Helge Ingstad grew up in Bergen, Norway, trained to become a lawyer and did, but luckily for us, he gave it up after only four years. Ingstad loved the outdoors and the call of the wild was too strong to resist – in 1926, he sold his practice and took off for Canada. He spent the next three years in the Northwest Territories as a trapper, living much of the time with Native Americans known as the Caribou Eaters.
When he returned to Norway he wrote about his adventures in a book called Trapper Life and thus a pattern was set – he would take off for little-known parts of the world and write about it when he got back home. He married archeologist Anne Stine and together they traveled and explored – Greenland, Alaska, Mexico and again to Canada.

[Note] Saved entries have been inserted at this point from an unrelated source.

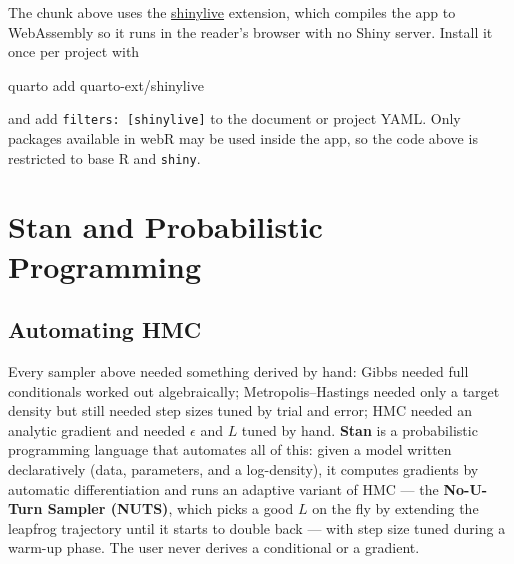 \documentclass[
  letterpaper,
  DIV=11,
  numbers=noendperiod]{scrreprt}
\newenvironment{Shaded}{\begin{snugshade}}{\end{snugshade}}
\newcommand{\ExtensionTok}[1]{\textcolor[rgb]{0.00,0.23,0.31}{#1}}
\newcommand{\NormalTok}[1]{\textcolor[rgb]{0.00,0.23,0.31}{#1}}
\begin{document}
\begin{tcolorbox}[enhanced jigsaw, arc=.35mm, bottomrule=.15mm, bottomtitle=1mm, breakable, colback=white, colbacktitle=quarto-callout-note-color!10!white, colframe=quarto-callout-note-color-frame, coltitle=black, left=2mm, leftrule=.75mm, opacityback=0, opacitybacktitle=0.6, rightrule=.15mm, title=\textcolor{quarto-callout-note-color}{\faInfo}\hspace{0.5em}{Reproducing this figure}, titlerule=0mm, toprule=.15mm, toptitle=1mm]

The chunk above uses the
\href{https://github.com/quarto-ext/shinylive}{shinylive} extension,
which compiles the app to WebAssembly so it runs in the reader's browser
with no Shiny server. Install it once per project with

\begin{Shaded}
\begin{Highlighting}[]
\ExtensionTok{quarto}\NormalTok{ add quarto{-}ext/shinylive}
\end{Highlighting}
\end{Shaded}

and add \texttt{filters:\ {[}shinylive{]}} to the document or project
YAML. Only packages available in webR may be used inside the app, so the
code above is restricted to base R and \texttt{shiny}.

\end{tcolorbox}

\section{Stan and Probabilistic
Programming}\label{stan-and-probabilistic-programming}

\subsection{Automating HMC}\label{automating-hmc}

Every sampler above needed something derived by hand: Gibbs needed full
conditionals worked out algebraically; Metropolis--Hastings needed only
a target density but still needed step sizes tuned by trial and error;
HMC needed an analytic gradient and needed \(\epsilon\) and \(L\) tuned
by hand. \textbf{Stan} is a probabilistic programming language that
automates all of this: given a model written declaratively (data,
parameters, and a log-density), it computes gradients by automatic
differentiation and runs an adaptive variant of HMC --- the
\textbf{No-U-Turn Sampler (NUTS)}, which picks a good \(L\) on the fly
by extending the leapfrog trajectory until it starts to double back ---
with step size tuned during a warm-up phase. The user never derives a
conditional or a gradient.
\end{document}
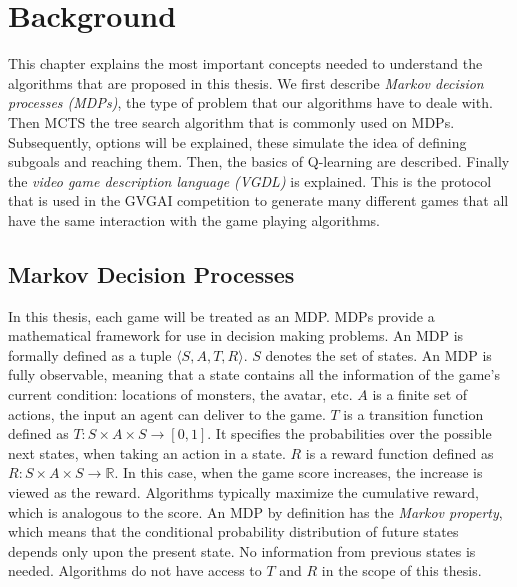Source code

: \chapter{Background}
\label{sec:background}

This chapter explains the most important concepts needed to understand the
algorithms that are proposed in this thesis. We first describe \emph{Markov
decision processes (MDPs)}, the type of problem that our algorithms have to
deale with. Then  MCTS the tree search algorithm that is commonly used on MDPs.
Subsequently, options will be explained, these simulate the idea of defining
subgoals and reaching them.  Then, the basics of Q-learning are described.
Finally the \emph{video game description language (VGDL)} is explained. This is
the protocol that is used in the GVGAI competition to generate many different
games that all have the same interaction with the game playing algorithms.

\section{Markov Decision Processes}
\label{subsec:mdps}
In this thesis, each game will be treated as an MDP. MDPs provide a mathematical
framework for use in decision making problems. An MDP is formally defined as a
tuple $\langle S, A, T, R \rangle$. $S$ denotes the set of states. An MDP is
fully observable, meaning that a state contains all the information of the
game's current condition: locations of monsters, the avatar, etc. $A$ is a
finite set of actions, the input an agent can deliver to the game. $T$ is a
transition function defined as $T : S \times A \times S \rightarrow
\left[0,1\right]$. It specifies the probabilities over the possible next states,
when taking an action in a state.  $R$ is a reward function defined as $R: S
\times A \times S \rightarrow \mathbb{R}$. In this case, when the game score
increases, the increase is viewed as the reward. Algorithms typically maximize
the cumulative reward, which is analogous to the score. An MDP by definition has
the \emph{Markov property}, which means that the conditional probability
distribution of future states depends only upon the present state. No
information from previous states is needed. Algorithms do not have access to $T$
and $R$ in the scope of this thesis.

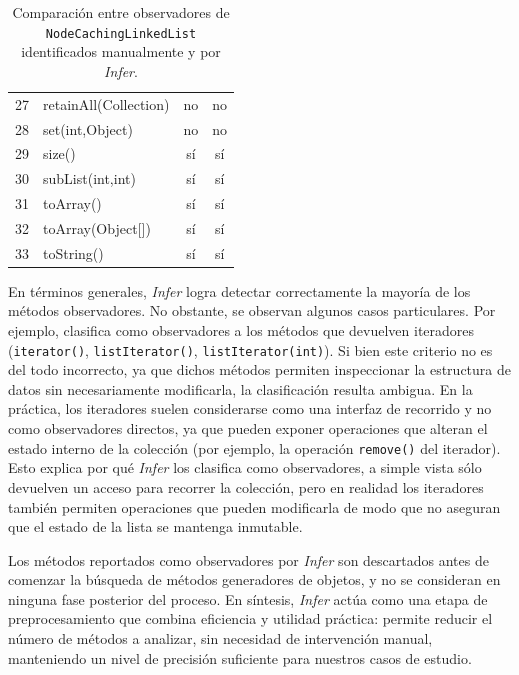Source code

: \begin{table}[H]
\begin{tabular}{clcc}
27 & retainAll(Collection)        & no  & no \\
28 & set(int,Object)              & no  & no \\
29 & size()                       & sí  & sí \\
30 & subList(int,int)             & sí  & sí \\
31 & toArray()                    & sí  & sí \\
32 & toArray(Object[])            & sí  & sí \\
33 & toString()                   & sí  & sí \\
\bottomrule
\end{tabular}
\caption{Comparación entre observadores de \texttt{NodeCachingLinkedList} identificados manualmente y por \emph{Infer}.}
\label{tab:ncl-infer-comparacion}
\end{table}

En términos generales, \emph{Infer} logra detectar correctamente la mayoría de los métodos observadores. 
No obstante, se observan algunos casos particulares. 
Por ejemplo, clasifica como observadores a los métodos que devuelven iteradores 
(\texttt{iterator()}, \texttt{listIterator()}, \texttt{listIterator(int)}). 
Si bien este criterio no es del todo incorrecto, ya que dichos métodos permiten inspeccionar 
la estructura de datos sin necesariamente modificarla, la clasificación resulta ambigua. 
En la práctica, los iteradores suelen considerarse como una interfaz de recorrido y no como observadores directos, 
ya que pueden exponer operaciones que alteran el estado interno de la colección 
(por ejemplo, la operación \texttt{remove()} del iterador). 
Esto explica por qué \emph{Infer} los clasifica como observadores,
a simple vista sólo devuelven un acceso para recorrer la colección, 
pero en realidad los iteradores también permiten operaciones que pueden modificarla 
de modo que no aseguran que el estado de la lista se mantenga inmutable.

Los métodos reportados como observadores por \emph{Infer} son descartados antes de comenzar la búsqueda de métodos generadores de objetos, y no se consideran en ninguna fase posterior del proceso.
En síntesis, \emph{Infer} actúa como una etapa de preprocesamiento que combina eficiencia y utilidad práctica: permite reducir el número de métodos a analizar, sin necesidad de intervención manual, manteniendo un nivel de precisión suficiente para nuestros casos de estudio.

In 1960, Helge and Anne Ingstad discovered and explored L’Anse aux Meadows (Jellyfish Cove), still the only known pre-Colombian trans-oceanic settlement in North America and the only North American Viking settlement ever found. The Ingstads conducted seven excavations of the site, reburying it each time to protect it. It is now a UNESCO World Heritage Site.
But perhaps even more important was what took place after WWII, when Helge spent time in the Brooks Range of Alaska with the Nunamiut Eskimos. He collected cultural data – enough to write Nunamiut – Inland Eskimos of Alaska – but he also took photos and sound recordings of 141 songs. When he got the material ready for publication in the late Nineties, its value was clear – much of the music he had collected forty years earlier had been lost to the tribe.
Ingstad, who was born on this date in 1899, died in 2001. Five years later, at the request of the Nunamiut, a peak in the Brooks Range was designated Ingstad Mountain by the US Government.